◆ YOUR GOAL: Lines holding the string "into" are the ones to copy; find them all in the data.

◆ THE RECORDS:
=== Section Start ===
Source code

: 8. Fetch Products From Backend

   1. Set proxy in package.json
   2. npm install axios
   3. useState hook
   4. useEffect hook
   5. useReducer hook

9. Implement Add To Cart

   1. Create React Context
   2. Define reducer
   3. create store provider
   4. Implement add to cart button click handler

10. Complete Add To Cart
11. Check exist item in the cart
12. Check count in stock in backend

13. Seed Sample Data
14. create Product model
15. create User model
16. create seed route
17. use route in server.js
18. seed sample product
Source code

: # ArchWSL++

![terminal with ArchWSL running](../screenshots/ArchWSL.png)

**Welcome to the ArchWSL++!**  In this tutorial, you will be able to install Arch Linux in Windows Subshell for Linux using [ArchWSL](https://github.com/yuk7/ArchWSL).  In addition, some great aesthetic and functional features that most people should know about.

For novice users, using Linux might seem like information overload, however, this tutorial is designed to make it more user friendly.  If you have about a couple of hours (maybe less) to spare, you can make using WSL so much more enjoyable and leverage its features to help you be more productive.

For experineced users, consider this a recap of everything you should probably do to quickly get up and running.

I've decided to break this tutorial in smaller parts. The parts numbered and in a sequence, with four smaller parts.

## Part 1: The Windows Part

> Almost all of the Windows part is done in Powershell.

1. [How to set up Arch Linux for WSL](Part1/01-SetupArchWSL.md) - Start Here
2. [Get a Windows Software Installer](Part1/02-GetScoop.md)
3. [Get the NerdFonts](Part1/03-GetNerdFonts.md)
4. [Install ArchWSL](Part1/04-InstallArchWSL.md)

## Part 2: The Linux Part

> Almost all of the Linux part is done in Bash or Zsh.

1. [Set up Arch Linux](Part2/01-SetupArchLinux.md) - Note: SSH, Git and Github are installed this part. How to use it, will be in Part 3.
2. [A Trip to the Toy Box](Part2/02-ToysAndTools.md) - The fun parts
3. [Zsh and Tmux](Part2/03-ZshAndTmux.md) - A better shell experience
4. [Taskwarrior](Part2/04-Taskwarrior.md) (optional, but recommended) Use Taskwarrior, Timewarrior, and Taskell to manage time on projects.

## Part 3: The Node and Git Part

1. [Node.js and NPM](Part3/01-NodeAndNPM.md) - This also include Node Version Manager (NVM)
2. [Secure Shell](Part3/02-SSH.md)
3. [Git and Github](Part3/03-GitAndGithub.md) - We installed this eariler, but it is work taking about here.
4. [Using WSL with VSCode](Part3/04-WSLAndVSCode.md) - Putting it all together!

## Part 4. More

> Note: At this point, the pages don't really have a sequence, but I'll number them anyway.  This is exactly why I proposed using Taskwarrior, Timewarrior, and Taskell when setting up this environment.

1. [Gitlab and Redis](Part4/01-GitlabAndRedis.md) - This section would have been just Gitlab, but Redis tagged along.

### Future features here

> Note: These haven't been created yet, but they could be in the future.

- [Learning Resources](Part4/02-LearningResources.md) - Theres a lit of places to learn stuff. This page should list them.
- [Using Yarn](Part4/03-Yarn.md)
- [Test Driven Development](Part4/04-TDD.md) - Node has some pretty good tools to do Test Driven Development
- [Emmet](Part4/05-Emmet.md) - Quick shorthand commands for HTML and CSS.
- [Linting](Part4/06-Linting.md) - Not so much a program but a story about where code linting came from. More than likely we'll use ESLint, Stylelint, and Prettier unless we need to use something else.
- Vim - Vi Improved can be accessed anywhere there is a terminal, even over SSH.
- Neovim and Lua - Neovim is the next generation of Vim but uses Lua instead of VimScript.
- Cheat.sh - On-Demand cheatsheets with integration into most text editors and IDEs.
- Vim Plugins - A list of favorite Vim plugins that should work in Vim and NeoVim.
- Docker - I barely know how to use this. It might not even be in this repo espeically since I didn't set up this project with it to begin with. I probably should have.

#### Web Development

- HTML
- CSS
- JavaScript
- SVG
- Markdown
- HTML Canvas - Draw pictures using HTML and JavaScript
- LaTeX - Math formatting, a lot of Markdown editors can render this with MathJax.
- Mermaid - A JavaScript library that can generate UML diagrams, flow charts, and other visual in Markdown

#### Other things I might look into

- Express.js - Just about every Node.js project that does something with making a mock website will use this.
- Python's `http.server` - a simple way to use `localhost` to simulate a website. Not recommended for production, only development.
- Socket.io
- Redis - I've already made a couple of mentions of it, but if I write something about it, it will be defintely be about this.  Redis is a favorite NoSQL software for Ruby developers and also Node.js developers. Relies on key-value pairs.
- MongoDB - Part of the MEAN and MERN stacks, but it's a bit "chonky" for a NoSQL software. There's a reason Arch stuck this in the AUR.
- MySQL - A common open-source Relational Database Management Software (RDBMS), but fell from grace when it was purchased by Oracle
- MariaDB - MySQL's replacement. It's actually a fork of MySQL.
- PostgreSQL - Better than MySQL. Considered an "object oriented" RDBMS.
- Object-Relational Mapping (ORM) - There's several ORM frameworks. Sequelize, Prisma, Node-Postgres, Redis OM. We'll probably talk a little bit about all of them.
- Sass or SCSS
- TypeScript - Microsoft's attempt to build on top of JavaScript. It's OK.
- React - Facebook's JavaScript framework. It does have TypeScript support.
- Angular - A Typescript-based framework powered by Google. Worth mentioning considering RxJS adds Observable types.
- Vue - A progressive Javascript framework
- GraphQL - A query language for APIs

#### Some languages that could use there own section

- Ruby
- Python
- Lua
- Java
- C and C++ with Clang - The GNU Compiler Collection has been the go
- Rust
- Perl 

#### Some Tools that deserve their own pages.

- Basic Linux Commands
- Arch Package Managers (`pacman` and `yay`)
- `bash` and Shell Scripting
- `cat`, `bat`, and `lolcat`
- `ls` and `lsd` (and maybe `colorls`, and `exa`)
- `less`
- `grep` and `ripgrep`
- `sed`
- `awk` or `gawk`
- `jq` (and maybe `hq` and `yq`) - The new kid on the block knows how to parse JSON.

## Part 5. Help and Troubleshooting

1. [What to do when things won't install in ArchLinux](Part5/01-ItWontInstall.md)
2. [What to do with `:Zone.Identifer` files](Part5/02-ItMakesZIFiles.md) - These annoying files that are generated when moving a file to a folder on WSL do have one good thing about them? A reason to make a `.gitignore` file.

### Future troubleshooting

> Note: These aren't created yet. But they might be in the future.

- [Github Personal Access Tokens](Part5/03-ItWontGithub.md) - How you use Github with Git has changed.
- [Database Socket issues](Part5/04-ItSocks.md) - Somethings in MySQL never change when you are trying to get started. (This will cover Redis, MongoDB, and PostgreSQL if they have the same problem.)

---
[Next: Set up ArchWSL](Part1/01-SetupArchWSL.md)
=== Section End ===
◆ YOUR SOLUTION:
- Cheat.sh - On-Demand cheatsheets with integration into most text editors and IDEs.
#### Other things I might look into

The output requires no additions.